Segment Start: GIVEN ENTRIES
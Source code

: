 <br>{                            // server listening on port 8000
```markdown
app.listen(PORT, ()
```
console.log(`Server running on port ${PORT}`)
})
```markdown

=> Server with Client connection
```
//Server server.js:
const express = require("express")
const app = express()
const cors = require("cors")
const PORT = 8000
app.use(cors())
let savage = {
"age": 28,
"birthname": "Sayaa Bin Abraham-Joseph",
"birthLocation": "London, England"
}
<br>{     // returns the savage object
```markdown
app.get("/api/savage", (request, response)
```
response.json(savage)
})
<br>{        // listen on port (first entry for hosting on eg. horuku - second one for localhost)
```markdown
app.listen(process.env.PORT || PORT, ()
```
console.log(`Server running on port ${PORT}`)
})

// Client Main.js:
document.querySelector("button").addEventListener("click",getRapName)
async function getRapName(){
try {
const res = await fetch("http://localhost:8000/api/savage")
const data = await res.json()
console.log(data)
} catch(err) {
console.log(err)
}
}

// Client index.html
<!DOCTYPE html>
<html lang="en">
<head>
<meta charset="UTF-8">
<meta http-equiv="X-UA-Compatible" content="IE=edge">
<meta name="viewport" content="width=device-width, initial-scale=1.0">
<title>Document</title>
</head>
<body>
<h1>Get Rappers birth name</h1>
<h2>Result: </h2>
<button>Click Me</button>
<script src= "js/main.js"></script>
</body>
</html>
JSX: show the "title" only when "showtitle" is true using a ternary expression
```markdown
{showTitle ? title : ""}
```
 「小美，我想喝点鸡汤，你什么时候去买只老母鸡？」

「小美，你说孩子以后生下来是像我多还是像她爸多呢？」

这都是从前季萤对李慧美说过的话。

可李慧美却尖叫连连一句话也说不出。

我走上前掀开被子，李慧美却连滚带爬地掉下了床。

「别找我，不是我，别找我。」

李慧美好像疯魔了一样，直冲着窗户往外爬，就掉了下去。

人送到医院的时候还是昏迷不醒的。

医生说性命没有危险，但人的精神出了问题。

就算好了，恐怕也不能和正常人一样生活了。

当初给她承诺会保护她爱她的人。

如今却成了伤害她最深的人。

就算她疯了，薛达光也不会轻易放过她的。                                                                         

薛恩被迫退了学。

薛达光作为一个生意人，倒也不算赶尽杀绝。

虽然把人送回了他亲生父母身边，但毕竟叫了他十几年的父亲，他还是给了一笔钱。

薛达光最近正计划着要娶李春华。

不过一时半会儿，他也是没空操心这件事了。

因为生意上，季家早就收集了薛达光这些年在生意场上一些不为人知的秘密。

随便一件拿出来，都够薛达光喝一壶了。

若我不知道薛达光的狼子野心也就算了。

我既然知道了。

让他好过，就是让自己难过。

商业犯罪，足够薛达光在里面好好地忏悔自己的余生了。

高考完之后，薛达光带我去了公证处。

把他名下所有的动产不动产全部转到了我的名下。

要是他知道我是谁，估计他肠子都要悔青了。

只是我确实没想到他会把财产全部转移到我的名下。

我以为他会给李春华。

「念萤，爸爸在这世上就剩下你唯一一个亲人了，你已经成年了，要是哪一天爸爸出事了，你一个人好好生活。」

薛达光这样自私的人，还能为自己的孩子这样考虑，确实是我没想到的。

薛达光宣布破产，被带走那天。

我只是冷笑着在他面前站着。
Segment End: GIVEN ENTRIES
Segment Start: GIVEN ENTRIES
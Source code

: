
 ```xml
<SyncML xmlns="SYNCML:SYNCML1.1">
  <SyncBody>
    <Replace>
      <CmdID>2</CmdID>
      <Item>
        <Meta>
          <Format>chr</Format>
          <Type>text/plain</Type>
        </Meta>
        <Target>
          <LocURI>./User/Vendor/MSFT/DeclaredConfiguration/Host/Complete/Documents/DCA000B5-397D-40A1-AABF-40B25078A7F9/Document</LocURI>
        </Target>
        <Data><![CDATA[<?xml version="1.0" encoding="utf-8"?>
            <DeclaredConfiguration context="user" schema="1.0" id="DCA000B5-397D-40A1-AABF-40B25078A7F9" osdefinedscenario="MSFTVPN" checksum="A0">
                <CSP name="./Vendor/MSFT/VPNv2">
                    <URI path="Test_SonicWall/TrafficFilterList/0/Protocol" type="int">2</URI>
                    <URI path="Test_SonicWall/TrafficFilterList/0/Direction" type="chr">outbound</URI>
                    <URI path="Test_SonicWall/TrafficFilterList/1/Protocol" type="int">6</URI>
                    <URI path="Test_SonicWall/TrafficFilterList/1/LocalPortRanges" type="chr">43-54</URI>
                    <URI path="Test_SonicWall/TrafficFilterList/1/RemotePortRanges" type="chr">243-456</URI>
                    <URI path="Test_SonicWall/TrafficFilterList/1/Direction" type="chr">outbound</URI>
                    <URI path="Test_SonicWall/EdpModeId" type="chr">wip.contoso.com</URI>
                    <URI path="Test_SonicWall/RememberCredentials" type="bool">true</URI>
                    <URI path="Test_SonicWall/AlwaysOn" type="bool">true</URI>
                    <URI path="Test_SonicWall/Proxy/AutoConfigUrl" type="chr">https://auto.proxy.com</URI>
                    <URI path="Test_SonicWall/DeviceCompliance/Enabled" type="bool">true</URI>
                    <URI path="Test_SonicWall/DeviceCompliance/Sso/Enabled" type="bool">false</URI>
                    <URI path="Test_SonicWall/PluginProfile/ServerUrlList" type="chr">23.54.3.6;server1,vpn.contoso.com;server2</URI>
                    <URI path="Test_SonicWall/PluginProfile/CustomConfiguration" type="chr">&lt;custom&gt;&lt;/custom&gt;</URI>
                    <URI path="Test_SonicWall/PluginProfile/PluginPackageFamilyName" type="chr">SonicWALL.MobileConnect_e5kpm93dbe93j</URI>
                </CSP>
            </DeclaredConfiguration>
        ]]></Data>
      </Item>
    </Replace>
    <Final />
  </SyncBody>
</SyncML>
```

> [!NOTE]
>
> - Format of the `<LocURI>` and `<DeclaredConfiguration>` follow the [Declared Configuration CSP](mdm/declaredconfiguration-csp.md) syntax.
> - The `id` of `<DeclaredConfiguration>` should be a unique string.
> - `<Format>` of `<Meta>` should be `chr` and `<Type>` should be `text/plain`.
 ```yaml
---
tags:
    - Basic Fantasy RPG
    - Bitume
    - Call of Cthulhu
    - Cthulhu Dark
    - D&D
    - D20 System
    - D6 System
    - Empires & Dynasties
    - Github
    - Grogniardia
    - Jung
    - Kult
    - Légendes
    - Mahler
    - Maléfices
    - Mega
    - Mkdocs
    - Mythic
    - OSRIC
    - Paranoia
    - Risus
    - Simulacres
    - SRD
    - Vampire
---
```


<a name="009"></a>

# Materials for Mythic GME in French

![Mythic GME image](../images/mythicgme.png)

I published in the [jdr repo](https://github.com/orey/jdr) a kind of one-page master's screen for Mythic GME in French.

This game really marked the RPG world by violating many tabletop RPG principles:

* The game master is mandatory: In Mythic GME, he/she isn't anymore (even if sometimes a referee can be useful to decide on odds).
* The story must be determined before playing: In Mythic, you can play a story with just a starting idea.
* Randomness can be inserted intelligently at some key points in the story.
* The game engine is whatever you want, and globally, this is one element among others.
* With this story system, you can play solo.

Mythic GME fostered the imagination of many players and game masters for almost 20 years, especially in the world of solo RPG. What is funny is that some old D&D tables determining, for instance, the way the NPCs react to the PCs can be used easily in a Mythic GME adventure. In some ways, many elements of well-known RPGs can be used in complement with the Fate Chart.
Segment End: GIVEN ENTRIES
- **TASK INSTRUCTIONS**: The line above containing "const res = await", the line containing "我只是冷笑着在他面前站着。", and every line between them are to be transcribed exactly; no other line is wanted.

- **REPLY TO THE EXERCISE**:
const res = await fetch("http://localhost:8000/api/savage")
const data = await res.json()
console.log(data)
} catch(err) {
console.log(err)
}
}

// Client index.html
<!DOCTYPE html>
<html lang="en">
<head>
<meta charset="UTF-8">
<meta http-equiv="X-UA-Compatible" content="IE=edge">
<meta name="viewport" content="width=device-width, initial-scale=1.0">
<title>Document</title>
</head>
<body>
<h1>Get Rappers birth name</h1>
<h2>Result: </h2>
<button>Click Me</button>
<script src= "js/main.js"></script>
</body>
</html>
JSX: show the "title" only when "showtitle" is true using a ternary expression
```markdown
{showTitle ? title : ""}
```
 「小美，我想喝点鸡汤，你什么时候去买只老母鸡？」

「小美，你说孩子以后生下来是像我多还是像她爸多呢？」

这都是从前季萤对李慧美说过的话。

可李慧美却尖叫连连一句话也说不出。

我走上前掀开被子，李慧美却连滚带爬地掉下了床。

「别找我，不是我，别找我。」

李慧美好像疯魔了一样，直冲着窗户往外爬，就掉了下去。

人送到医院的时候还是昏迷不醒的。

医生说性命没有危险，但人的精神出了问题。

就算好了，恐怕也不能和正常人一样生活了。

当初给她承诺会保护她爱她的人。

如今却成了伤害她最深的人。

就算她疯了，薛达光也不会轻易放过她的。                                                                         

薛恩被迫退了学。

薛达光作为一个生意人，倒也不算赶尽杀绝。

虽然把人送回了他亲生父母身边，但毕竟叫了他十几年的父亲，他还是给了一笔钱。

薛达光最近正计划着要娶李春华。

不过一时半会儿，他也是没空操心这件事了。

因为生意上，季家早就收集了薛达光这些年在生意场上一些不为人知的秘密。

随便一件拿出来，都够薛达光喝一壶了。

若我不知道薛达光的狼子野心也就算了。

我既然知道了。

让他好过，就是让自己难过。

商业犯罪，足够薛达光在里面好好地忏悔自己的余生了。

高考完之后，薛达光带我去了公证处。

把他名下所有的动产不动产全部转到了我的名下。

要是他知道我是谁，估计他肠子都要悔青了。

只是我确实没想到他会把财产全部转移到我的名下。

我以为他会给李春华。

「念萤，爸爸在这世上就剩下你唯一一个亲人了，你已经成年了，要是哪一天爸爸出事了，你一个人好好生活。」

薛达光这样自私的人，还能为自己的孩子这样考虑，确实是我没想到的。

薛达光宣布破产，被带走那天。

我只是冷笑着在他面前站着。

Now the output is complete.